City Winery is a winery, restaurant, music venue and private event location in Hudson Square, New York City. Other locations include Atlanta, Chicago, Nashville, Boston, Washington D.C., and Philadelphia. Satellite locations are sited in Chicago and New York City. A location in Montgomery, New York, at former textile mill, the first one outside a major city, was also planned for 2018. A location at New York City's Grand Central Terminal was also leased in 2022.

Founded in 2008 by chief executive officer Michael Dorf, the venue has hosted gigs by Graham Nash, Norah Jones, Lee Ann Womack and Graham Parker.

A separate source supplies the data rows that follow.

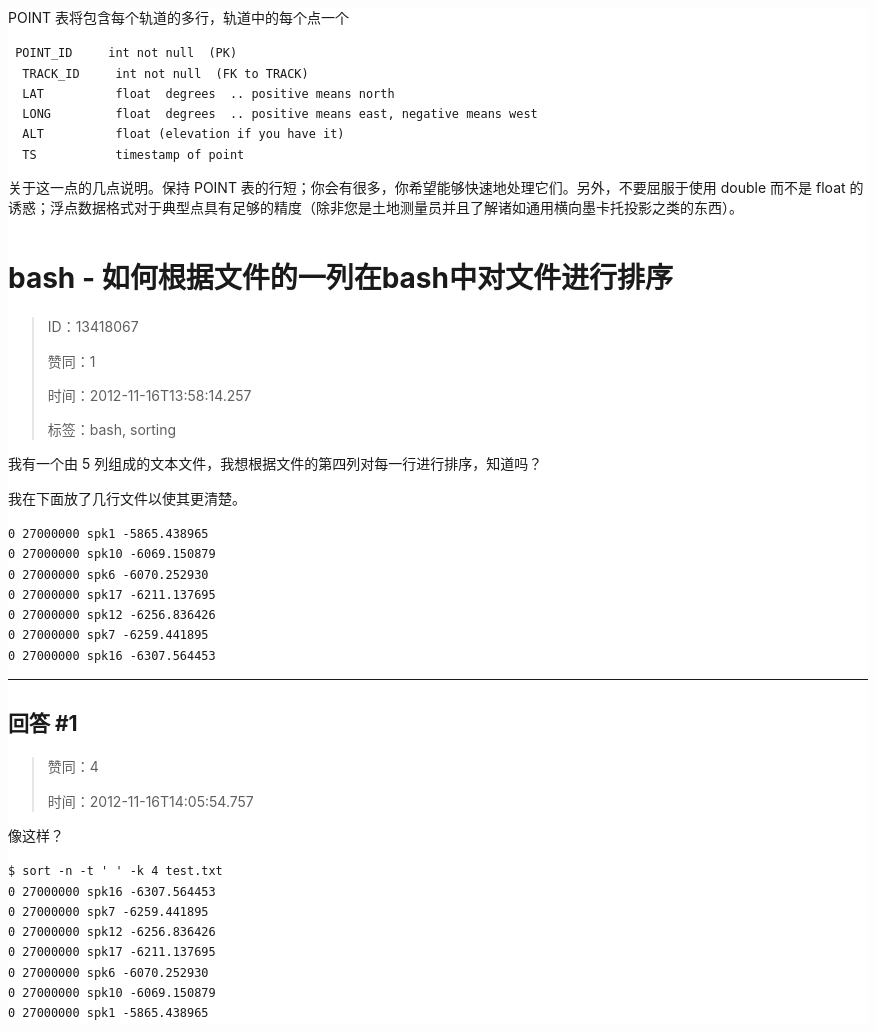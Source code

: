 POINT 表将包含每个轨道的多行，轨道中的每个点一个

```
 POINT_ID     int not null  (PK)
  TRACK_ID     int not null  (FK to TRACK)
  LAT          float  degrees  .. positive means north
  LONG         float  degrees  .. positive means east, negative means west
  ALT          float (elevation if you have it)
  TS           timestamp of point 
```

关于这一点的几点说明。保持 POINT 表的行短；你会有很多，你希望能够快速地处理它们。另外，不要屈服于使用 double 而不是 float 的诱惑；浮点数据格式对于典型点具有足够的精度（除非您是土地测量员并且了解诸如通用横向墨卡托投影之类的东西）。

# bash - 如何根据文件的一列在bash中对文件进行排序

> ID：13418067
> 
> 赞同：1
> 
> 时间：2012-11-16T13:58:14.257
> 
> 标签：bash, sorting

我有一个由 5 列组成的文本文件，我想根据文件的第四列对每一行进行排序，知道吗？

我在下面放了几行文件以使其更清楚。

```
0 27000000 spk1 -5865.438965
0 27000000 spk10 -6069.150879
0 27000000 spk6 -6070.252930
0 27000000 spk17 -6211.137695
0 27000000 spk12 -6256.836426
0 27000000 spk7 -6259.441895
0 27000000 spk16 -6307.564453 
```

* * *

## 回答 #1

> 赞同：4
> 
> 时间：2012-11-16T14:05:54.757

像这样？

```
$ sort -n -t ' ' -k 4 test.txt
0 27000000 spk16 -6307.564453
0 27000000 spk7 -6259.441895
0 27000000 spk12 -6256.836426
0 27000000 spk17 -6211.137695
0 27000000 spk6 -6070.252930
0 27000000 spk10 -6069.150879
0 27000000 spk1 -5865.438965 
```
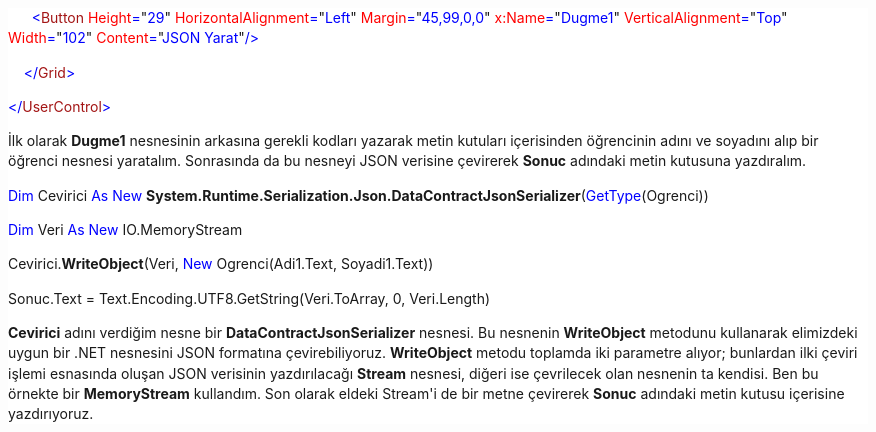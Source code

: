 <span style="color: blue;">      \<</span><span
style="color: #a31515;">Button</span><span style="color: blue;">
</span><span style="color: red;">Height</span><span
style="color: blue;">=</span>"<span style="color: blue;">29</span>"<span
style="color: blue;"> </span><span
style="color: red;">HorizontalAlignment</span><span
style="color: blue;">=</span>"<span
style="color: blue;">Left</span>"<span style="color: blue;">
</span><span style="color: red;">Margin</span><span
style="color: blue;">=</span>"<span
style="color: blue;">45,99,0,0</span>"<span style="color: blue;">
</span><span style="color: red;">x:Name</span><span
style="color: blue;">=</span>"<span
style="color: blue;">Dugme1</span>"<span style="color: blue;">
</span><span style="color: red;">VerticalAlignment</span><span
style="color: blue;">=</span>"<span
style="color: blue;">Top</span>"<span style="color: blue;"> </span><span
style="color: red;">Width</span><span
style="color: blue;">=</span>"<span
style="color: blue;">102</span>"<span style="color: blue;"> </span><span
style="color: red;">Content</span><span
style="color: blue;">=</span>"<span style="color: blue;">JSON
Yarat</span>"<span style="color: blue;">/\></span>

<span style="color: blue;">    \</</span><span
style="color: #a31515;">Grid</span><span style="color: blue;">\></span>

<span style="color: blue;">\</</span><span
style="color: #a31515;">UserControl</span><span
style="color: blue;">\></span>

İlk olarak **Dugme1** nesnesinin arkasına gerekli kodları yazarak metin
kutuları içerisinden öğrencinin adını ve soyadını alıp bir öğrenci
nesnesi yaratalım. Sonrasında da bu nesneyi JSON verisine çevirerek
**Sonuc** adındaki metin kutusuna yazdıralım.

<span style="color: blue;">Dim</span> Cevirici <span
style="color: blue;">As</span> <span style="color: blue;">New</span>
**System.Runtime.Serialization.Json.DataContractJsonSerializer**(<span
style="color: blue;">GetType</span>(Ogrenci))

<span style="color: blue;">Dim</span> Veri <span
style="color: blue;">As</span> <span style="color: blue;">New</span>
IO.MemoryStream

Cevirici.**WriteObject**(Veri, <span style="color: blue;">New</span>
Ogrenci(Adi1.Text, Soyadi1.Text))

Sonuc.Text = Text.Encoding.UTF8.GetString(Veri.ToArray, 0, Veri.Length)

**Cevirici** adını verdiğim nesne bir **DataContractJsonSerializer**
nesnesi. Bu nesnenin **WriteObject** metodunu kullanarak elimizdeki
uygun bir .NET nesnesini JSON formatına çevirebiliyoruz. **WriteObject**
metodu toplamda iki parametre alıyor; bunlardan ilki çeviri işlemi
esnasında oluşan JSON verisinin yazdırılacağı **Stream** nesnesi, diğeri
ise çevrilecek olan nesnenin ta kendisi. Ben bu örnekte bir
**MemoryStream** kullandım. Son olarak eldeki Stream'i de bir metne
çevirerek **Sonuc** adındaki metin kutusu içerisine yazdırıyoruz.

In mid-2021, John Mulaney performed a several-week-long stretch of stand-up shows at City Winery in New York City, Mulaney's first shows since leaving rehab in early 2021. It runs a set of free early evening weekday gigs for local musicians. Each City Winery location is a fully functioning urban winery, importing grapes from all over the world to create unique locally made wines.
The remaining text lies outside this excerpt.